1

I have a large file, about 4GB. I need to read a portion of that file that is bigger than INT32_MAX. std::ifstream::read() accepts a std::streamsize as second input (number of bytes to read). Since I'm on 64 bit, that is a typedef to ptrdiff_t which should be a int64_t. So I would expect to be able to read 9223372036854775807 at once. My example below proves me wrong.

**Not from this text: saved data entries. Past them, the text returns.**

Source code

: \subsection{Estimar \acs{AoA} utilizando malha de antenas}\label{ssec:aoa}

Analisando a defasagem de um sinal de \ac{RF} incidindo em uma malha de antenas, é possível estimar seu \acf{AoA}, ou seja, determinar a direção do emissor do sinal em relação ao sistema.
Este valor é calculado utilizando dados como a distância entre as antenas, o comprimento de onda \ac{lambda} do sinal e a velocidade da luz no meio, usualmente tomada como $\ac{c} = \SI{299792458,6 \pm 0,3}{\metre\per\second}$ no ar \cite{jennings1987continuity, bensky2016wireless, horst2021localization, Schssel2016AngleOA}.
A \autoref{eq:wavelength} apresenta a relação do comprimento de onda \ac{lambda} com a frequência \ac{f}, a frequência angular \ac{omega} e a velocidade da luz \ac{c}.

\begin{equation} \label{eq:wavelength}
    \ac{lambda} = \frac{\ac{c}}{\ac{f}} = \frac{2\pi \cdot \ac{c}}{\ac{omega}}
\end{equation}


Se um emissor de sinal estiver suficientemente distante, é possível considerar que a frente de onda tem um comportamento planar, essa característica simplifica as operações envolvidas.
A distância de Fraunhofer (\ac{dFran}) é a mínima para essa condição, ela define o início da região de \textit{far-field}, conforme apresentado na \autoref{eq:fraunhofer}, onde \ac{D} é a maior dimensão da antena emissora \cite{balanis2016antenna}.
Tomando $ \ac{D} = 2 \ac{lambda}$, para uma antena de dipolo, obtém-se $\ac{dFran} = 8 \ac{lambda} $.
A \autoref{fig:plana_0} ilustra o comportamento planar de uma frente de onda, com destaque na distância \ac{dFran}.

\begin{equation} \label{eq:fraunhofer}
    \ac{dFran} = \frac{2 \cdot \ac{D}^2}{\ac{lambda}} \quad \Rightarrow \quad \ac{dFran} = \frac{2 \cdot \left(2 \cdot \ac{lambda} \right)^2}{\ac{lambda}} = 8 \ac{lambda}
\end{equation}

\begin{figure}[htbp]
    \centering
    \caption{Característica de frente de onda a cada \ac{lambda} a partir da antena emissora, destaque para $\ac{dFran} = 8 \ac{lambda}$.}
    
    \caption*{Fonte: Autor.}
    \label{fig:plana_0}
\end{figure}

The failbit is set when I read more than INT32_MAX.

What am I missing?

#include <fstream>
#include <iostream>
#include <limits>

int main() {
  std::cout << "Maximum of std::streamsize: "
            << std::numeric_limits<std::streamsize>::max() << std::endl;
  std::cout << "INT32_MAX: " << std::numeric_limits<int32_t>::max()
            << std::endl;

  auto const filename = R"(C:\TEMP\test.dat)";  // a large file > INT32_MAX

  auto dataStream = std::ifstream();
  dataStream.open(filename, std::ios_base::binary);
  dataStream.seekg(0, dataStream.end);
  size_t filesize = dataStream.tellg();
  std::cout << "Size of file: " << filesize << std::endl;

  // buffer for the whole file
  auto buffer = new uint8_t[filesize];

  dataStream.seekg(0, dataStream.beg);
  std::cout << "Reading INT32_MAX bytes..." << std::endl;
  dataStream.read(reinterpret_cast<char*>(buffer),
                  std::numeric_limits<int32_t>::max());
  std::cout << "Read failed: " << dataStream.fail() << std::endl;

  dataStream.seekg(0, dataStream.beg);
  std::cout << "Reading INT32_MAX + 1 bytes..." << std::endl;
  dataStream.read(
      reinterpret_cast<char*>(buffer),
      static_cast<int64_t>(std::numeric_limits<int32_t>::max()) + 1);
  std::cout << "Read failed: " << dataStream.fail() << std::endl;

  delete[] buffer;
}

I compiled with:

$ g++ --version
g++.exe (Rev2, Built by MSYS2 project) 9.2.0
Copyright (C) 2019 Free Software Foundation, Inc.
This is free software; see the source for copying conditions.  There is NO
warranty; not even for MERCHANTABILITY or FITNESS FOR A PARTICULAR PURPOSE.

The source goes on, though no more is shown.